Anchorage Digital Incorporates Marinade's Staking Solutions for Solana Users
Anchorage Digital introduces Marinade-powered staking options for institutional clients to manage their Solana assets while maintaining custody.
Anchorage Digital has successfully integrated Marinade Finance into its platform, allowing institutional clients to stake Solana tokens using automated validator strategies while preserving asset custody.
According to the recent announcement made on Thursday, this integration permits clients to access Marinade’s staking methodologies directly within Anchorage’s custody and wallet framework, which includes its Porto self-custody wallet, without the need for external applications.
The integration facilitates a clear separation between staking allocation and withdrawal rights, enabling institutions to engage in validator selection and yield cultivation while retaining ownership of their assets.
Clients can opt for one of two staking methodologies: one distributes stakes among about 30 KYC-compliant validators suited for compliance-sensitive applications, including regulated products like exchange-traded funds (ETFs). The other strategy allocates stakes across a wider network of validators, enhancing yield potential.

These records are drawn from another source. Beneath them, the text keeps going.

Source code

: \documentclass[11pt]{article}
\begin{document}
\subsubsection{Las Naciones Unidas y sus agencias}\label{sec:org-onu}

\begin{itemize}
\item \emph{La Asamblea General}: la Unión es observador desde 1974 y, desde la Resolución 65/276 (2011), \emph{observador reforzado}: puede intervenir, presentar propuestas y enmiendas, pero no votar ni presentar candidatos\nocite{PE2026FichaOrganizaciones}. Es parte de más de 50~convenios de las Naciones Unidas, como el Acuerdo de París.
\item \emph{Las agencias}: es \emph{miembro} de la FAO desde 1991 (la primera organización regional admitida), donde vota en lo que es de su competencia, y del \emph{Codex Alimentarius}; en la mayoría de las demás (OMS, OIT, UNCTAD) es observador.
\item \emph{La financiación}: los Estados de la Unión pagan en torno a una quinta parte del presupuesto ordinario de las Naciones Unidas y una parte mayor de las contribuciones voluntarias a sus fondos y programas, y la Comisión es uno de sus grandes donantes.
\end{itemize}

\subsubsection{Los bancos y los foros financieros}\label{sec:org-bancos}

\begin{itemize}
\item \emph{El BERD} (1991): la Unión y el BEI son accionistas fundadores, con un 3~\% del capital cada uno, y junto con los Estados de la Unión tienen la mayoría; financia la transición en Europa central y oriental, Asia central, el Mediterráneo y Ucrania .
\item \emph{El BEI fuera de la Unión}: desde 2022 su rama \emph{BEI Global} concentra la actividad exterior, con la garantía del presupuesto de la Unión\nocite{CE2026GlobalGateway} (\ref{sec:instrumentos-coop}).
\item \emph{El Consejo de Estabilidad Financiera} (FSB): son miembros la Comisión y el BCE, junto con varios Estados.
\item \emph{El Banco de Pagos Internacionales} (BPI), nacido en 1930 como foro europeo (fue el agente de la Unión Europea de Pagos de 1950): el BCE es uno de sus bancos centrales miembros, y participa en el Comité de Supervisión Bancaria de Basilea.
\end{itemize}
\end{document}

Anchorage Digital X.com post re MarinadeFinance is now live on Anchorage Digital
Anchorage Digital X.com post re MarinadeFinance is now live on Anchorage Digital
This integration can be accessed via Anchorage Digital’s platform and its Porto wallet, which unifies staking, custody, and asset management functionality in one user-friendly interface.
Anchorage Digital, headquartered in San Francisco, is the first federally chartered digital asset bank in the United States. Earlier this year, it was reported they were aiming to secure between $200 million and $400 million in new funding while considering an initial public offering (IPO) next year.
Related: Galaxy expands retail platform with SOL staking, targeting 6.5% yield
Institutional yield strategies continue to evolve from staking to Bitcoin DeFi
There’s a growing interest among institutions for yielding options on cryptocurrency holdings without needing to transfer assets out of custody, particularly as staking becomes favored by asset managers and product developers.
In February, Ripple enhanced its custody services through collaborations with Securosys and Figment, permitting banks and custodians to provide staking services without managing validators or keys, across both local and cloud setups, incorporating built-in compliance measures.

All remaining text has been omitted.